Industry, Congress Point To FAA Reauthorization in 2015

 - December 17, 2013, 2:45 PM

Although the current FAA reauthorization and federal aviation programs do not expire until September 2015, follow-on legislation is already on the radar screens of government and the aviation industry. In a House aviation subcommittee hearing last week on the state of American aviation, chairman Frank LoBiondo (R-N.J.), whose district includes the FAA’s technical center in Atlantic City, noted that it took five years and 23 short-term extensions to pass the current reauthorization bill.

NBAA president and CEO Ed Bolen testified that the general aviation community is committed to working with the FAA, Congress and others to streamline the certification process for light aircraft, consolidate agency departments and functions–as outlined in the current reauthorization–and prioritize NextGen. GAMA president and CEO Pete Bunce urged that the FAA pursue collaborative, data-driven efforts such as the General Aviation Joint Steering Committee, to advance technologies and improve safety.

In a nod to globalization and the growth of emerging international markets, ranking Democrat Rep. Rick Larsen, whose Washington state district encompasses Boeing facilities around the Puget Sound, warned, “We simply can’t write a reauthorization bill for 2015 without taking a look at what’s happening elsewhere in the world.”

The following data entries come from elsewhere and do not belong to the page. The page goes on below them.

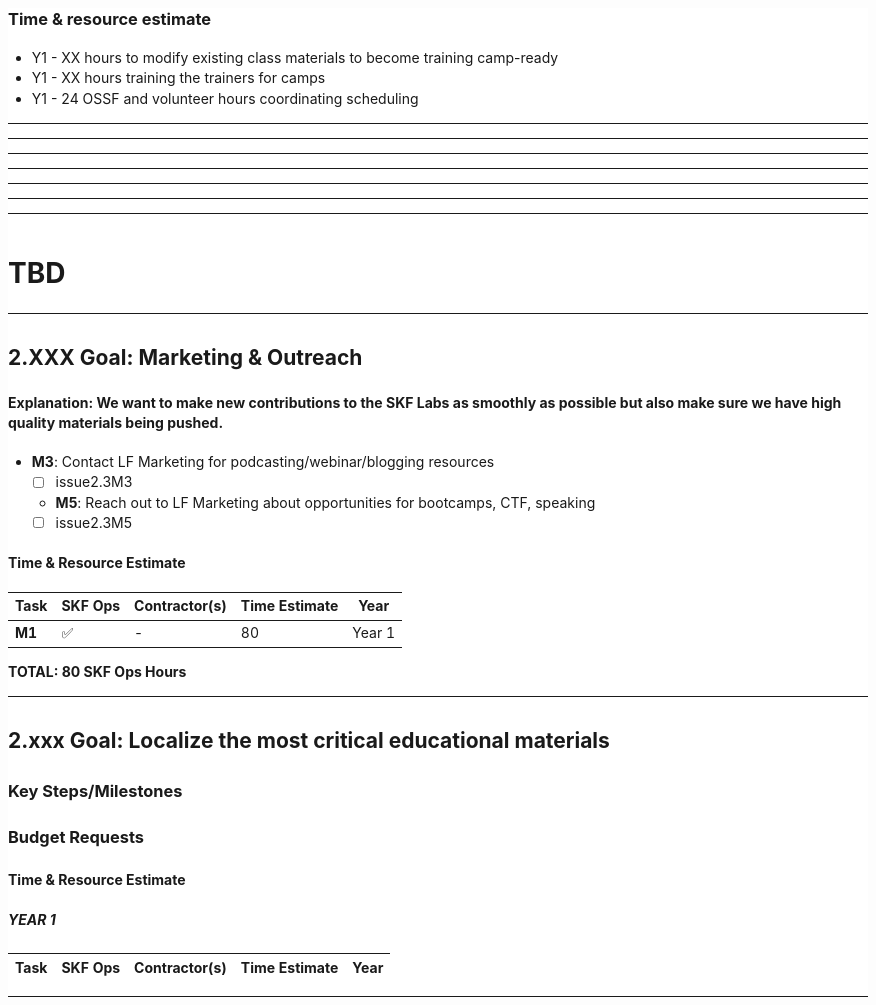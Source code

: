 ### Time & resource estimate 
- Y1 - XX hours to modify existing class materials to become training camp-ready 
- Y1 - XX hours training the trainers for camps
- Y1 - 24 OSSF and volunteer hours coordinating scheduling 
---
---
---
---
---
---
---

# TBD
---

## 2.XXX Goal: Marketing & Outreach
#### Explanation: We want to make new contributions to the SKF Labs as smoothly as possible but also make sure we have high quality materials being pushed.
- **M3**: Contact LF Marketing for podcasting/webinar/blogging resources
  - [ ] issue2.3M3
  - **M5**: Reach out to LF Marketing about opportunities for bootcamps, CTF, speaking 
  - [ ] issue2.3M5

#### Time & Resource Estimate

| Task | SKF Ops |  Contractor(s) | Time Estimate | Year |
| ---- | ------- | -------------- | ------------- | ---- |
| **M1** | ✅ | - | 80 | Year 1 |

**TOTAL: 80 SKF Ops Hours**

---

## 2.xxx Goal: Localize the most critical educational materials
### Key Steps/Milestones 
### Budget Requests
#### Time & Resource Estimate
##### YEAR 1

| Task | SKF Ops |  Contractor(s) | Time Estimate | Year |
| ---- | ------- | -------------- | ------------- | ---- |

---
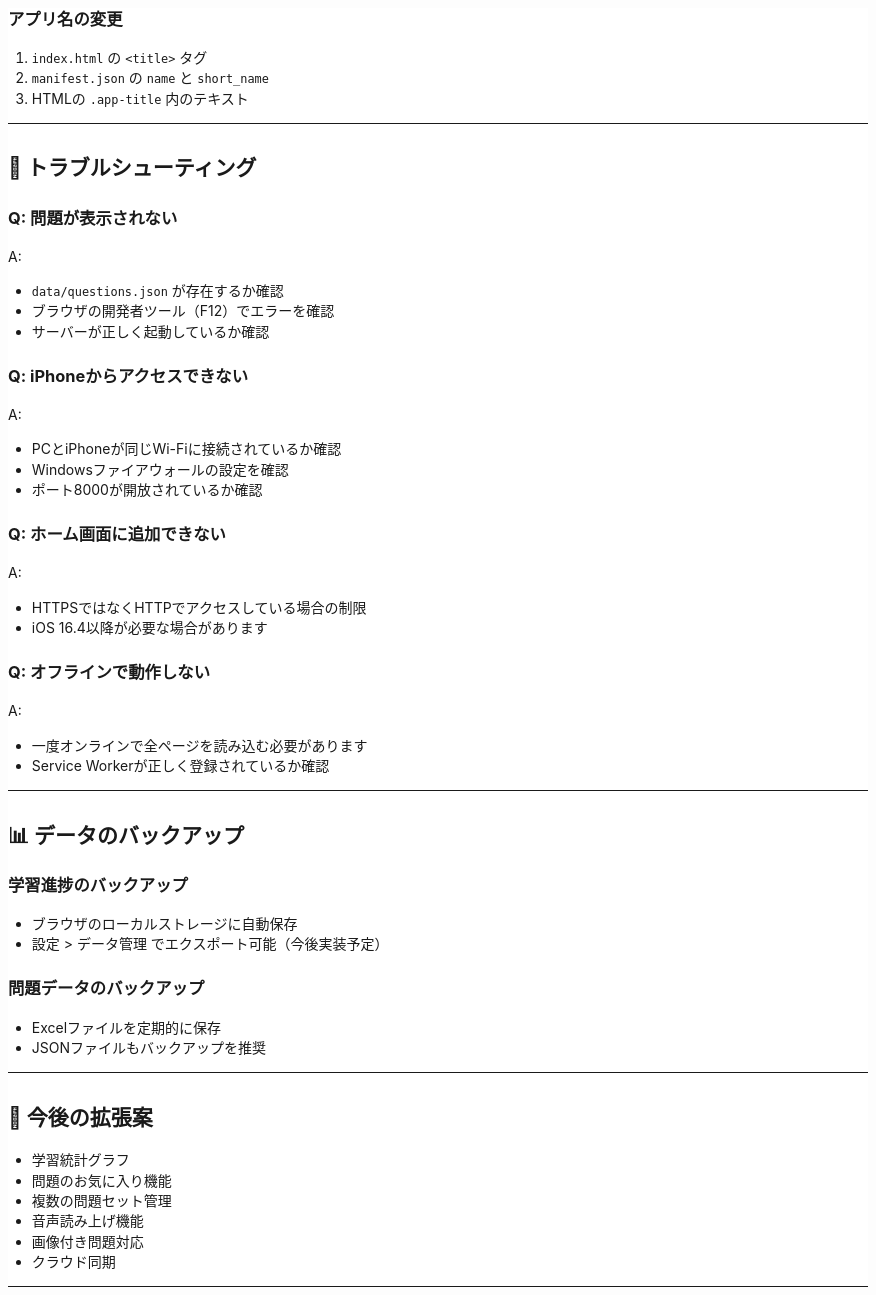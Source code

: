 ### アプリ名の変更

1. `index.html` の `<title>` タグ
2. `manifest.json` の `name` と `short_name`
3. HTMLの `.app-title` 内のテキスト

---

## 🔧 トラブルシューティング

### Q: 問題が表示されない
A: 
- `data/questions.json` が存在するか確認
- ブラウザの開発者ツール（F12）でエラーを確認
- サーバーが正しく起動しているか確認

### Q: iPhoneからアクセスできない
A:
- PCとiPhoneが同じWi-Fiに接続されているか確認
- Windowsファイアウォールの設定を確認
- ポート8000が開放されているか確認

### Q: ホーム画面に追加できない
A:
- HTTPSではなくHTTPでアクセスしている場合の制限
- iOS 16.4以降が必要な場合があります

### Q: オフラインで動作しない
A:
- 一度オンラインで全ページを読み込む必要があります
- Service Workerが正しく登録されているか確認

---

## 📊 データのバックアップ

### 学習進捗のバックアップ
- ブラウザのローカルストレージに自動保存
- 設定 > データ管理 でエクスポート可能（今後実装予定）

### 問題データのバックアップ
- Excelファイルを定期的に保存
- JSONファイルもバックアップを推奨

---

## 🎨 今後の拡張案

- 学習統計グラフ
- 問題のお気に入り機能
- 複数の問題セット管理
- 音声読み上げ機能
- 画像付き問題対応
- クラウド同期

---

The good news is that it is not only light aircraft that need a new certification process--in fact, manufacturers of commercial jet aircraft have said the same thing.  Sequestration, government shutdowns and lapsed FAA authorities have caused delays in deliveries of aircraft resulting in additional costs for airlines and manufacturers.

All of it should be part of aviation policy reform, something endorsed by nearly every aviation interest out there.  Members of Congress increasingly understand this as well; if we are wiling to talk with each other and reach a consensus solution we can achieve the first significant reforms since prior to the 9/11 terrorist attacks.